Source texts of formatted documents
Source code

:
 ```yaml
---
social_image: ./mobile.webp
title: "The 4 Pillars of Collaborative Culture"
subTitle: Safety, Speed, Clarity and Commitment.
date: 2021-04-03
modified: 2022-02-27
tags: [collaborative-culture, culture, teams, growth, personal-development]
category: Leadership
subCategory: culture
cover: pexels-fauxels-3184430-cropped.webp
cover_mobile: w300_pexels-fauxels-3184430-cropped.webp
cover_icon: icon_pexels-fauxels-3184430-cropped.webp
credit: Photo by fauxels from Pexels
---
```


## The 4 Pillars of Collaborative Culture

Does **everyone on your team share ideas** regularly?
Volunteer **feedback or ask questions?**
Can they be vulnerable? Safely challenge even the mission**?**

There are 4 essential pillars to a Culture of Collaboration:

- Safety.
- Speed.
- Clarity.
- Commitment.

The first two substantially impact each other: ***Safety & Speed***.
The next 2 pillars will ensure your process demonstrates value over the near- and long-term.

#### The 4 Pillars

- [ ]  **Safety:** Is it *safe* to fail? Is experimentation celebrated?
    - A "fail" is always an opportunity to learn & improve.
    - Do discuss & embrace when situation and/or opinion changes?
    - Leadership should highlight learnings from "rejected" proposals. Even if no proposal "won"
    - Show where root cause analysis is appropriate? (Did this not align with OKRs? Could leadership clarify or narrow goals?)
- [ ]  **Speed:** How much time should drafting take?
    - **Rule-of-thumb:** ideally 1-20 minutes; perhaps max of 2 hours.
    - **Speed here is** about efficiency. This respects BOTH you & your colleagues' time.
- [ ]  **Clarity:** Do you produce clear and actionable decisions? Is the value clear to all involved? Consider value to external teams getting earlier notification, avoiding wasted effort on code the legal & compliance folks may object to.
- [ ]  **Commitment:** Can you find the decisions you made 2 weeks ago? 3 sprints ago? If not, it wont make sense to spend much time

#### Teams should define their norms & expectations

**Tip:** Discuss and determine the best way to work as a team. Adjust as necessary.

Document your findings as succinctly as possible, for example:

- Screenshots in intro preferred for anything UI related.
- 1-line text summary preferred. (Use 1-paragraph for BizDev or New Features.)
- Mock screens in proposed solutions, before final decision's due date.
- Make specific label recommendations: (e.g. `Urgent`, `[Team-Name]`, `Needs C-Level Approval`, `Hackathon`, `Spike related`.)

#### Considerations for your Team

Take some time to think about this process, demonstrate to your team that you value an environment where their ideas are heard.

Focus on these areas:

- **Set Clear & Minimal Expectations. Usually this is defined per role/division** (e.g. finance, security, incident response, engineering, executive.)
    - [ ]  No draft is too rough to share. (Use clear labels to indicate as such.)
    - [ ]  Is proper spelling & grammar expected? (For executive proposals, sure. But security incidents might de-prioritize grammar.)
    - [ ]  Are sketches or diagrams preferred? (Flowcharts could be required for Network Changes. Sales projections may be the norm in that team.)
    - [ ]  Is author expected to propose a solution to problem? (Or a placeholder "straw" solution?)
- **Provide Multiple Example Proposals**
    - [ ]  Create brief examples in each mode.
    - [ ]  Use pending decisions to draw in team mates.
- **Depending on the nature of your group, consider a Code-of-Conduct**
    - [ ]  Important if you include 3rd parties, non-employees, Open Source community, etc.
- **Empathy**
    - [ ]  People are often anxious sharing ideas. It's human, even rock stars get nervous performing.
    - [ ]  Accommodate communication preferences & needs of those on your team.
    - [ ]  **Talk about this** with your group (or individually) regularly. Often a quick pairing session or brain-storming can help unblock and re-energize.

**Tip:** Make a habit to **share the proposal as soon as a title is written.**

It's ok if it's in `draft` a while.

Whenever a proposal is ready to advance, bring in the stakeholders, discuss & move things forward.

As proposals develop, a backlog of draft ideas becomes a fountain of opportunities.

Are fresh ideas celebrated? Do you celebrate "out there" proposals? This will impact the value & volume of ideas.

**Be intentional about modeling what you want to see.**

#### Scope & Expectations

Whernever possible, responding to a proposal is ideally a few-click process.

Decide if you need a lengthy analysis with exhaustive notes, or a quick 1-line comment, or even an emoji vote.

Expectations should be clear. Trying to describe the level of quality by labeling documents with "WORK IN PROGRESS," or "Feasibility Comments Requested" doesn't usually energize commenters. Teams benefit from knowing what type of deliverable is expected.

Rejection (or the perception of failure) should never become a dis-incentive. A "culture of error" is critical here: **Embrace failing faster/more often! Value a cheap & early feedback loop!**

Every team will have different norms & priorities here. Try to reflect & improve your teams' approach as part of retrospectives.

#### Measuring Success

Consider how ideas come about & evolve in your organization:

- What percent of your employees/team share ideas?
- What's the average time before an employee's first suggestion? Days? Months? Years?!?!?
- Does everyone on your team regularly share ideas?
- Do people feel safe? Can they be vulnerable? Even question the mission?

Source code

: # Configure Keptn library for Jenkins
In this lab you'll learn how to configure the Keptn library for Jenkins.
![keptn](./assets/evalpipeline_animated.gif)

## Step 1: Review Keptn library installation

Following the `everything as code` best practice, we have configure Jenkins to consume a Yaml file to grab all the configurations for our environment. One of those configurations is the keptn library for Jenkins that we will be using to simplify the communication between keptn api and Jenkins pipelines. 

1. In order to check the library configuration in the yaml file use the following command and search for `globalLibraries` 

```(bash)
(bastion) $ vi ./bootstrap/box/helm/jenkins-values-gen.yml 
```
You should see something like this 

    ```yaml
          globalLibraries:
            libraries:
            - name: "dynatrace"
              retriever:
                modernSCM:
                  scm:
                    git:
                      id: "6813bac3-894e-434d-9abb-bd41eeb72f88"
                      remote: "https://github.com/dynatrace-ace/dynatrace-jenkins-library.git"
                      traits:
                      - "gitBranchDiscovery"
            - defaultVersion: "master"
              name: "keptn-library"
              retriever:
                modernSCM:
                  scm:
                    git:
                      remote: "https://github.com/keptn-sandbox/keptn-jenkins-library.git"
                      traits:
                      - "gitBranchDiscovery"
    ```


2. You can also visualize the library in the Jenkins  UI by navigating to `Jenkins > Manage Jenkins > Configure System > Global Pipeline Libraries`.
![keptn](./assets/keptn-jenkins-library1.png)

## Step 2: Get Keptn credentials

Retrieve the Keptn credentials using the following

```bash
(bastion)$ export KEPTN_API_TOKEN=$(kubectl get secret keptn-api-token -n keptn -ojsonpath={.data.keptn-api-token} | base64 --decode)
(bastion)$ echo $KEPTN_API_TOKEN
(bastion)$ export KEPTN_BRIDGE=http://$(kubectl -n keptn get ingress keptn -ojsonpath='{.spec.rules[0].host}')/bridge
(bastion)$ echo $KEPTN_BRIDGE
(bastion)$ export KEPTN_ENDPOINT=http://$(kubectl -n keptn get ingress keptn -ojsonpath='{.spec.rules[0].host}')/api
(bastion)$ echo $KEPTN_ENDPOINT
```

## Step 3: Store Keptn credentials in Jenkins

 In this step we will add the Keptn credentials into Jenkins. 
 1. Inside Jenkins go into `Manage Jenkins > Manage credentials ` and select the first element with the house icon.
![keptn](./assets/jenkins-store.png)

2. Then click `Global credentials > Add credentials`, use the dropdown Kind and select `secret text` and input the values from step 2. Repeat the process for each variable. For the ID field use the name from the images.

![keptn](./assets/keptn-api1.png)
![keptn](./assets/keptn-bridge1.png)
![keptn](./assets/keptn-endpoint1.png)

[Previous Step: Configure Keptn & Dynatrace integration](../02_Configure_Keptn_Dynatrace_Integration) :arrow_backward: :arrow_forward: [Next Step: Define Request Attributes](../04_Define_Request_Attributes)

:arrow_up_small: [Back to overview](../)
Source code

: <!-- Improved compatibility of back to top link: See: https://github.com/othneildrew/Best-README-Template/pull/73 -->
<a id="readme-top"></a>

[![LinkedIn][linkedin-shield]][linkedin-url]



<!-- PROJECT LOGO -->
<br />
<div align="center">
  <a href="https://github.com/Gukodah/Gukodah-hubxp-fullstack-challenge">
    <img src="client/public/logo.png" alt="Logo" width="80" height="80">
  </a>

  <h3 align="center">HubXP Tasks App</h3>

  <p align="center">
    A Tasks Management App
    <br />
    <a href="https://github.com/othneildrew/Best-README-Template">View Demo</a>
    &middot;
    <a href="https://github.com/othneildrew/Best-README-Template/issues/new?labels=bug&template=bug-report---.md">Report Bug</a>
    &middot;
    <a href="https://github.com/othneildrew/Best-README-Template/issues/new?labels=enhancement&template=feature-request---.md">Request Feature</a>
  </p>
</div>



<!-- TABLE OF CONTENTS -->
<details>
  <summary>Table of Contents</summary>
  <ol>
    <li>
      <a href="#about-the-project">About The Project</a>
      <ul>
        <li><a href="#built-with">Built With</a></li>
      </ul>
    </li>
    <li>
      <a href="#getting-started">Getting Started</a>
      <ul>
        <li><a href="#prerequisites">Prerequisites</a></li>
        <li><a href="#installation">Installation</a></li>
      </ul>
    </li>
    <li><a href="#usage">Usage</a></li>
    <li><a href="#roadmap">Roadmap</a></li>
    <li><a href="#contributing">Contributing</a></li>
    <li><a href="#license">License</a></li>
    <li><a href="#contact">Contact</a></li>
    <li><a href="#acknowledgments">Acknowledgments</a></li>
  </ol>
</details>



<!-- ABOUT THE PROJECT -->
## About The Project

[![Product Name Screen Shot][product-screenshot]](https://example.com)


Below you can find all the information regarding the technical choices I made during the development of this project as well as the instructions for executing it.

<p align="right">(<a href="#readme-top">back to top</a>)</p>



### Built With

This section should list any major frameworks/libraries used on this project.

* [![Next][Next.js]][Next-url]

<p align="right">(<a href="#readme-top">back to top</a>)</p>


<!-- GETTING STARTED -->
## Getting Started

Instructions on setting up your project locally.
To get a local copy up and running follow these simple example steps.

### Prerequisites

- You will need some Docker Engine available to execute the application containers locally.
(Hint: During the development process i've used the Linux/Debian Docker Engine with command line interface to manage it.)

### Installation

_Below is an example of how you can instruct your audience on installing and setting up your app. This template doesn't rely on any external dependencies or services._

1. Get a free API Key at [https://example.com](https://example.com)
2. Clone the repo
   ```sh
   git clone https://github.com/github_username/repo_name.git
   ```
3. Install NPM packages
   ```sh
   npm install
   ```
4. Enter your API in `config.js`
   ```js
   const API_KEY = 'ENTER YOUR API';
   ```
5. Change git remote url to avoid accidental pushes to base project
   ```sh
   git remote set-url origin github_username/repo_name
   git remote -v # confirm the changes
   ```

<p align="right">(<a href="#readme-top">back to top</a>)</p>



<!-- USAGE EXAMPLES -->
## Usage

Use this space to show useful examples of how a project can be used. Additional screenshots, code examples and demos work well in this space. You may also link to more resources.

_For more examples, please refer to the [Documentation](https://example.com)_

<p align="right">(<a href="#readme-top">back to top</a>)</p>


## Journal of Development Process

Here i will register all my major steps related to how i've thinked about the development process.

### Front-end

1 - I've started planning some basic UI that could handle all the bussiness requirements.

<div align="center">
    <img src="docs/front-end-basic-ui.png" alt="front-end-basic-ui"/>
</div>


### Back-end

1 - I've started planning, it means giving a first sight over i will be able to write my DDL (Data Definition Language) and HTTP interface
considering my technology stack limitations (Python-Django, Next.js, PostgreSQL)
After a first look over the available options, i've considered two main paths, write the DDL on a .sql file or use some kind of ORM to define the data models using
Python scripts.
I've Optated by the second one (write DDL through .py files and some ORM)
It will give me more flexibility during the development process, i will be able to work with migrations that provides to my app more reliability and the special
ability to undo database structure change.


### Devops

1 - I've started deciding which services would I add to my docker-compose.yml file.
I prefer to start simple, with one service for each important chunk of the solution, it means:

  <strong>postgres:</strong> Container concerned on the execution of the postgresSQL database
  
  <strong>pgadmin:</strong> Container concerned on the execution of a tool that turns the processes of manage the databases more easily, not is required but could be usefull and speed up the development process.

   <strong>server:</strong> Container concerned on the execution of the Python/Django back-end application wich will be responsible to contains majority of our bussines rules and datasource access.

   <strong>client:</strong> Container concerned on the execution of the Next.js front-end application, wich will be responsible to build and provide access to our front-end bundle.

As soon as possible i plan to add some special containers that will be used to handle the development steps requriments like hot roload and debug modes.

→ Aim of the task
State how many lines of the data contain the word "issues". Nothing besides the number belongs in the reply.

→ Task solution
2